Another example is how I learned coding. Without even realizing it, the way that I learned to code was in phases. I played around in Scratch for a long time which formed the intuitive base for how coding languages are structured and how to think about how different aspects of a program all piece together. Then, I began doing game development in C# which introduced more complicated topics like coroutines (parallel thread execution), the importance of thinking about user experience, and also gave me extended exposure to an actual, complex coding language. Finally, in Web.lab I learned how projects were managed and how relatively large and complex applications were built from the ground-up.
Something I keep saying to some of my friends is how much I now buy into the 10,000 hour rule by Malcolm Gladwell. The general gist is that if you spend 10,000 hours on something, you become an expert in it. I now think part of the reason may be because being able to spend 10,000 hours on something must mean that you have acquired a high degree of skill in it and gone through all of the necessary progressions to build up that skill — otherwise there is simply not 10,000 hours worth of things to do.

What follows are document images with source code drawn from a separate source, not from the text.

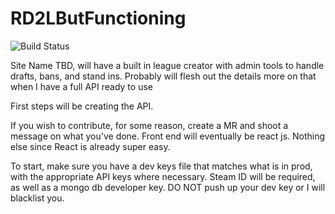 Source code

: # RD2LButFunctioning
![Build Status](https://github.com/TaiwansGremlins/RD2LButFunctioning/actions/workflows/node.js.yml/badge.svg)

Site Name TBD, will have a built in league creator with admin tools to handle drafts, bans, and stand ins. Probably will flesh out the details more on that when I have a full API ready to use

First steps will be creating the API.

If you wish to contribute, for some reason, create a MR and shoot a message on what you've done. Front end will eventually be react js. Nothing else since React is already super easy.

To start, make sure you have a dev keys file that matches what is in prod, with the appropriate API keys where necessary. Steam ID will be required, as well as a mongo db developer key.
DO NOT push up your dev key or I will blacklist you.
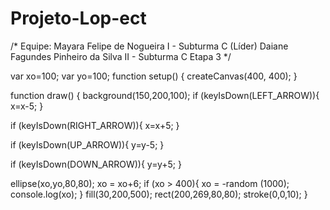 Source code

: # Projeto-Lop-ect
/* 
   Equipe: 
      Mayara Felipe de Nogueira I - Subturma C (Líder) 
      Daiane Fagundes Pinheiro da Silva II - Subturma C
      Etapa 3
*/

var xo=100; 
var yo=100; 
function setup() { 
  createCanvas(400, 400);
}

function draw() {
  background(150,200,100); 
  if (keyIsDown(LEFT_ARROW)){
    x=x-5;
}

if (keyIsDown(RIGHT_ARROW)){
  x=x+5; 
}

if (keyIsDown(UP_ARROW)){ 
  y=y-5;
}

if (keyIsDown(DOWN_ARROW)){
  y=y+5;
}

ellipse(xo,yo,80,80); 
  xo = xo+6;
  if (xo > 400){
    xo = -random (1000);
    console.log(xo);
  }
fill(30,200,500); 
rect(200,269,80,80); 
stroke(0,0,10);
}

And even if some of those intermediate progressions are not the final goal (Scratch, for example, is inherently a starter language in some ways), they may be still necessary as a way to break into a complex topic and set up the foundation for later down the line.
Another thing that I think relates to real life is that hallway fights are still important fights — keeping a good sleep schedule and social life may seem like one of the first things to sacrifice when pressed for time, but by sacrificing these things you are actually shooting yourself in the foot. You need to complete hallway fights to get the cards necessary to complete boss fights, like how you need a sleep schedule and social life to get the mental sanity needed to complete your pset or your job interview. Eventually, attempting to brute force your way into just doing work for many days straight counterintuitively makes you less productive than if you took the appropriate breaks and added enjoyment to your life as motivation to work harder.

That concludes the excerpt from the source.